§ Exercise data
______________________________
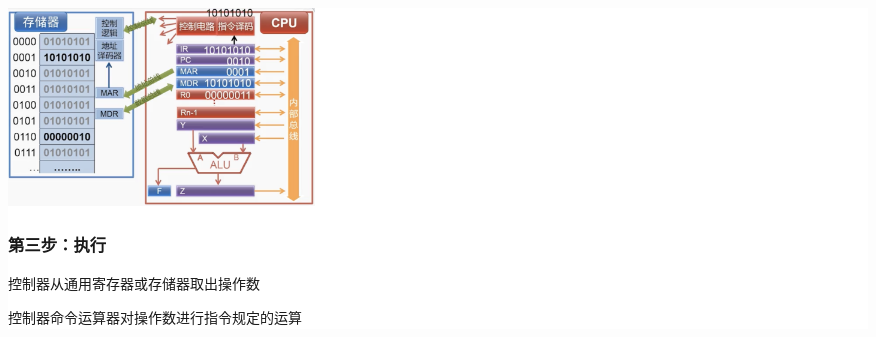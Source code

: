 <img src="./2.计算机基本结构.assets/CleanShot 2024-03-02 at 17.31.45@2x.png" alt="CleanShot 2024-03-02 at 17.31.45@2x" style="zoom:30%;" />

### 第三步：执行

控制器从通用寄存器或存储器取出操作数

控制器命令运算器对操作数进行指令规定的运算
______________________________
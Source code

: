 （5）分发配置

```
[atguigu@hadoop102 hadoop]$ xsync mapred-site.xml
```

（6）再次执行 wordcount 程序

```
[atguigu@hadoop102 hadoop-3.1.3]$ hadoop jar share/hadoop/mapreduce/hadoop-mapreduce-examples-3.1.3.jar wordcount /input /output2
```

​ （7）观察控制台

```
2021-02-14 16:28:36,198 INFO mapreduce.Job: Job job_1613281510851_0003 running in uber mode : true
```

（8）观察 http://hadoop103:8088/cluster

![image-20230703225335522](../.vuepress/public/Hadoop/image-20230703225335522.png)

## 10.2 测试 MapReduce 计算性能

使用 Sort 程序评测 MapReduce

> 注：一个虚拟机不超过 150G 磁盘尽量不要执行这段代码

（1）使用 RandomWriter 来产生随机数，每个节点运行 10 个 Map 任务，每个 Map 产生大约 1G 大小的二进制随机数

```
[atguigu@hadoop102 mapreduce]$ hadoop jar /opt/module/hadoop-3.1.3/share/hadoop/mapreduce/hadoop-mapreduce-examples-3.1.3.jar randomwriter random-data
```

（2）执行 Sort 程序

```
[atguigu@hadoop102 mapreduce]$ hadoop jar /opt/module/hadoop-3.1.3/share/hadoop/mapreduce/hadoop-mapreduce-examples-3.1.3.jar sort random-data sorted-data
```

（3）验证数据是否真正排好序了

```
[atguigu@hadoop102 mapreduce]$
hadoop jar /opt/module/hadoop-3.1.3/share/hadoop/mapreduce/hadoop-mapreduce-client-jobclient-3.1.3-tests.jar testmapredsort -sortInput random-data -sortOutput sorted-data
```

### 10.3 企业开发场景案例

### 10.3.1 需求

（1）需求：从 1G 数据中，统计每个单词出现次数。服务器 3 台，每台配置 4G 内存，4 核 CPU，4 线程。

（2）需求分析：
______________________________
§ What needs to be done
Would you copy each line of the records that contains "atguigu"?

§ Response area
[atguigu@hadoop102 hadoop]$ xsync mapred-site.xml
[atguigu@hadoop102 hadoop-3.1.3]$ hadoop jar share/hadoop/mapreduce/hadoop-mapreduce-examples-3.1.3.jar wordcount /input /output2
[atguigu@hadoop102 mapreduce]$ hadoop jar /opt/module/hadoop-3.1.3/share/hadoop/mapreduce/hadoop-mapreduce-examples-3.1.3.jar randomwriter random-data
[atguigu@hadoop102 mapreduce]$ hadoop jar /opt/module/hadoop-3.1.3/share/hadoop/mapreduce/hadoop-mapreduce-examples-3.1.3.jar sort random-data sorted-data
[atguigu@hadoop102 mapreduce]$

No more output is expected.